* **EXERCISE OBJECTIVE**:
Please repeat exactly the lines below from the one containing "具体的には，$E$が$(r,s)$型テンソル束なら，" down to the one containing "たとえば$T$が$TM\otimes T^*M\otimes T^*M$の切断ならば，", both included, and nothing else.

Items from a data source:
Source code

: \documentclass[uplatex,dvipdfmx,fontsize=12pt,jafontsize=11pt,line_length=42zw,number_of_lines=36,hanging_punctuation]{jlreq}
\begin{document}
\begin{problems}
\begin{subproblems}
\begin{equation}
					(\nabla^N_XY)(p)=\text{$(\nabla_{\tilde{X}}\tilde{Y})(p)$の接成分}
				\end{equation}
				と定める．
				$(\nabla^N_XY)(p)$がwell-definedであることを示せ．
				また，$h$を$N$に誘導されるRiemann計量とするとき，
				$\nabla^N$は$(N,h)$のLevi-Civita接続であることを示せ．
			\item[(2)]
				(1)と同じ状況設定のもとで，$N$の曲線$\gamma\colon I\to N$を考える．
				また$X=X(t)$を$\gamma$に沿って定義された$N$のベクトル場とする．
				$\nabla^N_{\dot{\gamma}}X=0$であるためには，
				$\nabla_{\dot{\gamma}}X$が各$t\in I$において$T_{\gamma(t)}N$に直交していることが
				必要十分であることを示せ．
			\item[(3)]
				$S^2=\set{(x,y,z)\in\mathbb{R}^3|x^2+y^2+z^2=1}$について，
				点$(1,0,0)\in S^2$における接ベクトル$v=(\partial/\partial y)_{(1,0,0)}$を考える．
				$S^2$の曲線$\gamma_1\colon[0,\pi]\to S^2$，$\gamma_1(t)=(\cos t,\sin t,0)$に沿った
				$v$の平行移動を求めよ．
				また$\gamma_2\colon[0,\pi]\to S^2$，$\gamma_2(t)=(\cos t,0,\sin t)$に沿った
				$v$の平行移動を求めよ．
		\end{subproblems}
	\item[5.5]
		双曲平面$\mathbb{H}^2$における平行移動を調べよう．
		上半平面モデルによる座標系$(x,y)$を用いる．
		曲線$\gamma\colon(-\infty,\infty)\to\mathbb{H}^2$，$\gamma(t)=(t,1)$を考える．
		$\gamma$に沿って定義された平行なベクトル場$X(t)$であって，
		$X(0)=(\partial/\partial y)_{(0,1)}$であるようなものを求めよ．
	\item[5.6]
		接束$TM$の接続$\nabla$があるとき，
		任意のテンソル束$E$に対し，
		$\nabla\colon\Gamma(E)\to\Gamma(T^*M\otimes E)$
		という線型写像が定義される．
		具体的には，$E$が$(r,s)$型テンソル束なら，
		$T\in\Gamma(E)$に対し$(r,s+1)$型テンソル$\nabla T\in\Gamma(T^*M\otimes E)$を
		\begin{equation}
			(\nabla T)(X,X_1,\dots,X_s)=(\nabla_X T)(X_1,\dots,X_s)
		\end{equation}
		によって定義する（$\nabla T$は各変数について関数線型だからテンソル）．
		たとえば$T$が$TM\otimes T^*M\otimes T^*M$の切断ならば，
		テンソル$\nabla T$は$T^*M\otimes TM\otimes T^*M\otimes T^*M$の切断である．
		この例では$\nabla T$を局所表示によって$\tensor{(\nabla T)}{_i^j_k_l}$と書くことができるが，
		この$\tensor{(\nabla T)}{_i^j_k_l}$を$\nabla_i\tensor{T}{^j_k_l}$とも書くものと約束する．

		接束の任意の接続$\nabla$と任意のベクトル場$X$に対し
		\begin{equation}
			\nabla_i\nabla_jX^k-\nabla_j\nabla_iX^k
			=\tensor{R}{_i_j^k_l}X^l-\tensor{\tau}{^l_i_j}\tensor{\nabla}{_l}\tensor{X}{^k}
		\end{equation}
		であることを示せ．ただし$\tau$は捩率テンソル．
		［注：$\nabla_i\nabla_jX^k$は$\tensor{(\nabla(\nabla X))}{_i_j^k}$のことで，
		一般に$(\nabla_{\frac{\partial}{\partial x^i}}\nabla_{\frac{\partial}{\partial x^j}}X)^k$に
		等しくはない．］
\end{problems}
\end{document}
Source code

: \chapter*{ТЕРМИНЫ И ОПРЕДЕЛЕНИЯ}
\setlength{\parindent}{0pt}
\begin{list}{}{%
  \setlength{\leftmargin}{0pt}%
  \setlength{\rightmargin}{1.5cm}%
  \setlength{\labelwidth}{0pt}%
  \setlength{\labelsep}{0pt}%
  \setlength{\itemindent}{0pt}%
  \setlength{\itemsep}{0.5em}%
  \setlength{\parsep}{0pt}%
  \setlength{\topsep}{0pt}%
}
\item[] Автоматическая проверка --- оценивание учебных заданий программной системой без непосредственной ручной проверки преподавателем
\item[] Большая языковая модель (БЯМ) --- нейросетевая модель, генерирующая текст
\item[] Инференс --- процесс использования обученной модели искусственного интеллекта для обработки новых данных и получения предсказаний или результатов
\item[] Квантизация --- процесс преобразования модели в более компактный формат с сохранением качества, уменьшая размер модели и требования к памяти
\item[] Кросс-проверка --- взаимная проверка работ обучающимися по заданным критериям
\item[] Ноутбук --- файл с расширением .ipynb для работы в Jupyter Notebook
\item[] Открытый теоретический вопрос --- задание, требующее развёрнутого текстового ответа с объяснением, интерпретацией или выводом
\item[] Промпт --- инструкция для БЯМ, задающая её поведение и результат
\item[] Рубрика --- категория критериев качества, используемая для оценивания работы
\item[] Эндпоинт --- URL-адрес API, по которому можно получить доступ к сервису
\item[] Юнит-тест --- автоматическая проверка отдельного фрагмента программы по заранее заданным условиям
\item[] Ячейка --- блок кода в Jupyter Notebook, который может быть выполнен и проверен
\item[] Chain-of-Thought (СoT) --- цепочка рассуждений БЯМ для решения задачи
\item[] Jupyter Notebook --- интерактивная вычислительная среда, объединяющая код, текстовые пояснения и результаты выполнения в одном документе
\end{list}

* **EXPECTED ANSWER**:
		具体的には，$E$が$(r,s)$型テンソル束なら，
		$T\in\Gamma(E)$に対し$(r,s+1)$型テンソル$\nabla T\in\Gamma(T^*M\otimes E)$を
		\begin{equation}
			(\nabla T)(X,X_1,\dots,X_s)=(\nabla_X T)(X_1,\dots,X_s)
		\end{equation}
		によって定義する（$\nabla T$は各変数について関数線型だからテンソル）．
		たとえば$T$が$TM\otimes T^*M\otimes T^*M$の切断ならば，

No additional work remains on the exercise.